1. Blade Runner (1982)
Blade Runner (1982)
Cost: US $28 million
Box office: US $27.5 million
Ridley Scott’s film is one of the most important science fiction films in history. Since its launch 35 years ago, the film has become cult among moviegoers, but during the original release it did not go well: it covered more production costs! The box office of US $31.8 refers only to the US market, and there are no international data.
Something similar happened to the sequel, “Blade Runner 2049,” released this year: costing an estimated $150 million, the film, called the classic since, earned just $88 million domestically. Joining the worldwide box office gives a total of $248 million – still down for a movie with such an inflated budget. Making number one on our list of movies that failed at the box office.
More fun facts about Blade Runner (1982)
- “Blade Runner” is a 1982 science fiction film directed by Ridley Scott and starring Harrison Ford, Rutger Hauer, and Sean Young.
- The film is based on Philip K. Dick’s 1968 novel “Do Androids Dream of Electric Sheep?”
- The film is set in a dystopian future in which genetically engineered humanoids, known as replicants, are used for dangerous or menial work on off-world colonies.

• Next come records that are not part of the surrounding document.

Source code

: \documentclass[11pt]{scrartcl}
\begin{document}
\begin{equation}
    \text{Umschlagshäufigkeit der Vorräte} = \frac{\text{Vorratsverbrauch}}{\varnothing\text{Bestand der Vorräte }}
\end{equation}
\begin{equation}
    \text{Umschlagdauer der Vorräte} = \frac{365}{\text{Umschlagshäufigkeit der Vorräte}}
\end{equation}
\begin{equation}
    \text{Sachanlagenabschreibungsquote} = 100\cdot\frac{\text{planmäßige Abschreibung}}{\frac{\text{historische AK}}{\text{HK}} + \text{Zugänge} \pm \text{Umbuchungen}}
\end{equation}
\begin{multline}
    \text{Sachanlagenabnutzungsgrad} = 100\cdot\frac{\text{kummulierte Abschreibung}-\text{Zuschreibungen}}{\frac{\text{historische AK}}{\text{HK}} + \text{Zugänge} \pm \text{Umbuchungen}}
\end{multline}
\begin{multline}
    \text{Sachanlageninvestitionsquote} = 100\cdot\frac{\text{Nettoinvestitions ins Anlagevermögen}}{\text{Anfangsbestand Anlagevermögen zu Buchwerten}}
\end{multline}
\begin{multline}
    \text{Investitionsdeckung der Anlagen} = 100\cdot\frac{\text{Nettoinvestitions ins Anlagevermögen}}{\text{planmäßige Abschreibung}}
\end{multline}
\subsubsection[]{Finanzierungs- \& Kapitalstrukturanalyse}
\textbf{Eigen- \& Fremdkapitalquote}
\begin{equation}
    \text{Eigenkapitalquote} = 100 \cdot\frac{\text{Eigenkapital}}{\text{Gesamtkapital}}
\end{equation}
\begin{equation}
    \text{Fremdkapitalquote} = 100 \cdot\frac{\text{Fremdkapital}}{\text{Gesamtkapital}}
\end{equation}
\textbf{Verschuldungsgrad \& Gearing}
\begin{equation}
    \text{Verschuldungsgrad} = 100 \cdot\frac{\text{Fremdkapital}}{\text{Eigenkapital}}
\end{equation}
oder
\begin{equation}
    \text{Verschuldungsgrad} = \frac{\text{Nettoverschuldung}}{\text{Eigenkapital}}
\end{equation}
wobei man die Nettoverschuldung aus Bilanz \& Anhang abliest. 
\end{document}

- The film was not a commercial success upon its release but has since gained a cult following and is now considered a classic of the science fiction genre.
- The film’s depiction of a dark, neon-lit future has been widely influential in popular culture, particularly in the cyberpunk genre.
- The film’s visual effects, particularly the creation of the futuristic city, have been widely praised and are considered groundbreaking.
- The film’s themes of the nature of humanity, the relationship between humans and technology, and the ethical implications of advanced science have been widely discussed by critics.
- The film’s central character, Deckard, played by Harrison Ford, is a “Blade Runner,” a police officer tasked with hunting down rogue replicants.
- The film has multiple versions, the initial release and Director’s Cut and the Final Cut, which was released in 2007 and is considered the definitive version.